Venture capitalists have posited all sorts of strategies for surviving the tough economic climate, from throttling back investments to investing more to ensure a portfolio company can survive longer with no additional infusions. It's becoming clear the latter does not apply to chip startups.
Semiconductors, which provide the foundation for just about every information technology product and an ever-increasing number of consumer products, are themselves facing a shortage in the investment needed to spur innovation. After weeks of anecdotal signs that venture investments in chip companies were falling sharply, the Global Semiconductor Alliance this month reported that third-quarter venture investments in the sector had plummeted 57% from the year-ago quarter and about 44% from the second quarter.
Mike Kwatinetz of Azure Capital Partners in San Francisco is one of many VCs who admit they'd be hard-pressed to fund a chip company, given the large amounts of capital -- generally between $25 million and $50 million -- it takes to get one off the ground. For some, the prospect of investing in semiconductors is so far-fetched it's a laughing matter.
"I wouldn't invest in [a chip startup]," says Brad Farkas, managing partner at I-Hatch Ventures in New York, who paused and had a chuckle before answering the question. Farkas says that while there is an undeniable need for innovative technologies, the economics of starting a chip company are daunting.

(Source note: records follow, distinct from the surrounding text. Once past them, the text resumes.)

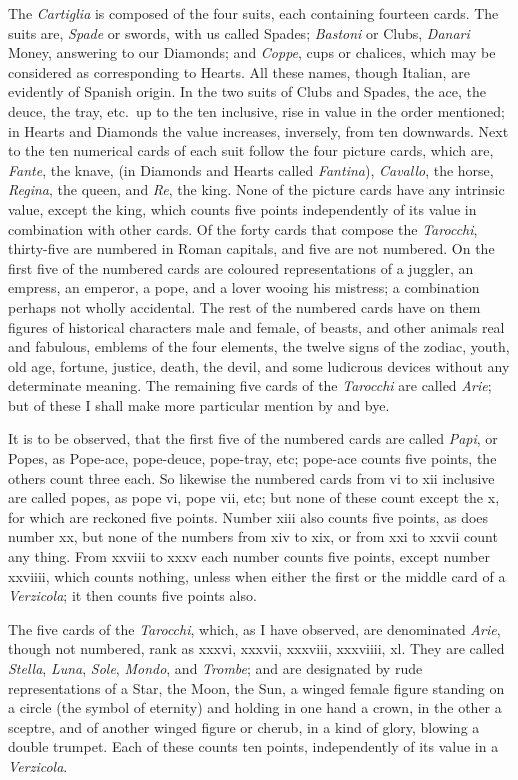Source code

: \documentclass[11pt,a5paper]{article}
\begin{document}
The \textit{Cartiglia} is composed of the four suits, each containing fourteen cards.  The suits are, \textit{Spade} or swords, with us called Spades; \textit{Bastoni} or Clubs, \textit{Danari} Money, answering to our Diamonds; and \textit{Coppe}, cups or chalices, which may be considered as corresponding to Hearts.
All these names, though Italian, are evidently of Spanish origin.
In the two suits of Clubs and Spades, the ace, the deuce, the tray, etc.\ up to the ten inclusive, rise in value in the order mentioned; in Hearts and Diamonds the value increases, inversely, from ten downwards.
Next to the ten numerical cards of each suit follow the four picture cards, which are, \textit{Fante}, the knave, (in Diamonds and Hearts called \textit{Fantina}), \textit{Cavallo}, the horse, \textit{Regina}, the queen, and \textit{Re}, the king.
None of the picture cards have any intrinsic value, except the king, which counts five points independently of its value in combination with other cards.
Of the forty cards that compose the \textit{Tarocchi}, thirty-five are numbered in Roman capitals, and five are not numbered.  On the first five of the numbered cards are coloured representations of a juggler, an empress, an emperor, a pope, and a lover wooing his mistress; a combination perhaps not wholly accidental.
The rest of the numbered cards have on them figures of historical characters male and female, of beasts, and other animals real and fabulous, emblems of the four elements, the twelve signs of the zodiac, youth, old age, fortune, justice, death, the devil, and some ludicrous devices without any determinate meaning.
The remaining five cards of the \textit{Tarocchi} are called \textit{Arie}; but of these I shall make more particular mention by and bye.

It is to be observed, that the first five of the numbered cards are called \textit{Papi}, or Popes, as Pope-ace, pope-deuce, pope-tray, etc; pope-ace counts five points, the others count three each.
So likewise the numbered cards from vi to xii inclusive are called popes, as pope vi, pope vii, etc; but none of these count except the x, for which are reckoned five points.
Number xiii also counts five points, as does number xx, but none of the numbers from xiv to xix, or from xxi to xxvii count any thing.
From xxviii to xxxv each number counts five points, except number xxviiii, which counts nothing, unless when either the first or the middle card of a \textit{Verzicola}; it then counts five points also.

The five cards of the \textit{Tarocchi}, which, as I have observed, are denominated \textit{Arie}, though not numbered, rank as xxxvi, xxxvii, xxxviii, xxxviiii, xl.  They are called \textit{Stella}, \textit{Luna}, \textit{Sole}, \textit{Mondo}, and \textit{Trombe}; and are designated by rude representations of a Star, the Moon, the Sun, a winged female figure standing on a circle (the symbol of eternity) and holding in one hand a crown, in the other a sceptre, and of another winged figure or cherub, in a kind of glory, blowing a double trumpet.
Each of these counts ten points, independently of its value in a \textit{Verzicola}.
\end{document}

Unlike so many other businesses that can initially develop a product on the cheap before investing aggressively to ramp up mass production and marketing, a startup working on a single new chip design generally will have to spend at least $25 million on development before it can show a new product that could compete against those made by Intel Corp. or other established chip companies. It's a big gamble in any climate, and in the current economy, many view it as one not worth taking.
The challenges of raising the money to support even those more mature startups with established products was underscored recently when Fluidigm Corp., a South San Francisco, Calif., company that had raised about $150 million in venture capital, canceled a planned $80 million initial public offering. The company has about $32 million in cash remaining.
Another promising chip startup that did manage to go public three years ago was MathStar Inc. of Hillsboro, Ore. But the company, which made customizable chips with a proven performance, found it was still hard to take on more established chipmakers because customers were fearful of lengthy business disruptions that could result from switching to a new supplier. Earlier this year, MathStar hired Core Capital Group LLC and said it was looking to sell off its assets.
Mark Heesen, president of the National Venture Capital Association, argues that the recent flow of money away from chip startups and into other industries such as cleantech is part of the ongoing cycle in which industries become commoditized and gradually cease to attract investor interest.
"Semiconductors have been in a rough patch for a long period with no new whiz-bang changes in technology," he says. "I don't know of any VCs who see any dramatic change in this space."
Heesen says that although there remains some innovation around the edges of chip technology, it's no longer the sort of transformative work that once occurred. "You have to look at the history of information technology. This is the same thing that happened with computer hardware years ago. Chip technology may still be a good investment but not a good VC investment," he says, referring to the exceptionally large returns that venture capitalists look for.
Some, however, insist there is a great need for more efficient and higher-performance chips to make smartphones smarter and faster and add functionality to a host of household items.
"Innovation is going to always be important to our industry," says John Greenagel, spokesman for the Semiconductor Industry Association. "Every year, someone comes up with something that, five years earlier, we all would have marveled at. But it's a very challenging industry because the costs of bringing a new product to market are extremely high. The costs are the same whether you are Intel or XYZ startup. If you are a small company, you need to be prepared to get a very high valuation right away."
Clearly, some companies remain hopeful. About 35 chipmakers did manage to raise $511.7 million in the most recent quarter.